Return to Glow, by Chandi Wyant. Chandi is one of my co-authors in Once Upon an Expat, and she chronicles an unusually self-aware journey. In the wake of illness, divorce, and financial and emotional collapse at mid-life, she sets out on a pilgrimage that she cannot afford financially or physically, across her soul-home of Tuscany, believing that the journey will help her recover the true self she’d lost.
Not Without My Father, by Andra Watkins. Andra is a fellow-author I met at a conference, funny and brave and gritty, who resolved to walk the Natchez Trace to promote the launch of her first novel. Hers is an accidental pilgrimage, a walk she embarked on for one reason and that became transformative for another.
Wild. I watched this in an aisle seat on Air France, they of the un-edited movies, which found me glancing around during some rather explicit scenes wondering whether some passing ten-year-old was getting an eyeful. But it also found me trying to hide my full-body messy cry from my seat-mates at the end. If you watch, do it at home where you can let it all go. Reese Witherspoon plays a broken woman walking the Pacific Crest Trail, working through grief and anger and self-blame.

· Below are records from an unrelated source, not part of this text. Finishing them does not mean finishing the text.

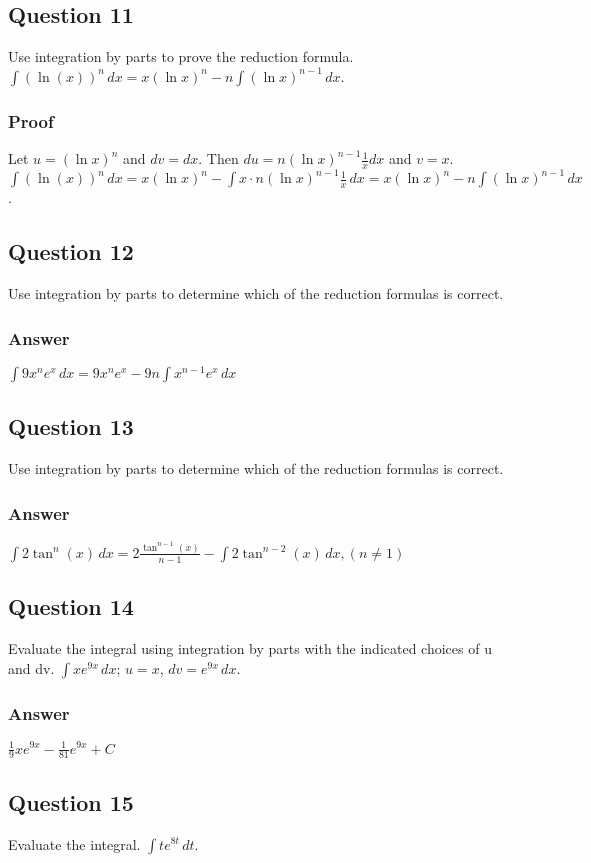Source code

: \documentclass{article}
\begin{document}
\subsection*{Question 11}
Use integration by parts to prove the reduction formula. $\int (\ln(x))^n \,dx = x(\ln x)^n - n\int (\ln x)^{n-1} \,dx$.
\subsubsection*{Proof}
Let $u = (\ln x)^n$ and $dv = dx$. Then $du = n(\ln x)^{n-1}\frac{1}{x}dx$ and $v=x$.
$ \int (\ln(x))^n \,dx = x(\ln x)^n - \int x \cdot n(\ln x)^{n-1}\frac{1}{x} \,dx = x(\ln x)^n - n\int (\ln x)^{n-1} \,dx $.

\subsection*{Question 12}
Use integration by parts to determine which of the reduction formulas is correct.
\subsubsection*{Answer}
$ \int 9x^n e^x \,dx = 9x^n e^x - 9n \int x^{n-1}e^x \,dx $

\subsection*{Question 13}
Use integration by parts to determine which of the reduction formulas is correct.
\subsubsection*{Answer}
$ \int 2\tan^n(x) \,dx = 2\frac{\tan^{n-1}(x)}{n-1} - \int 2\tan^{n-2}(x) \,dx, (n \neq 1) $

\subsection*{Question 14}
Evaluate the integral using integration by parts with the indicated choices of u and dv. $\int xe^{9x} \,dx$; $u=x$, $dv=e^{9x}\,dx$.
\subsubsection*{Answer}
$ \frac{1}{9}xe^{9x} - \frac{1}{81}e^{9x} + C $

\subsection*{Question 15}
Evaluate the integral. $\int te^{8t} \,dt$.
\end{document}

The Way. This is one you probably missed, and shouldn’t. Martin Sheen learns the son from whom he has become estranged has died in France, at the beginning of the pilgrimage to Santiago de Compostella in Spain. He goes to France to collect the remains, then on an impulse sets out on the path himself, carrying his son’s ashes, meeting a Canterbury-Tales-esque assortment of fellow travelers, all equally broken, all seeking, all changed in unexpected ways.
What do you think? What journeys have changed you? Surprised you? What journeys have you been on that you didn’t realize until you saw how far you’d gone? What are your own favorite journey stories or movies? Amuse me. I’ve got a lot of packing to do, and heaven forbid I should just go about it quietly.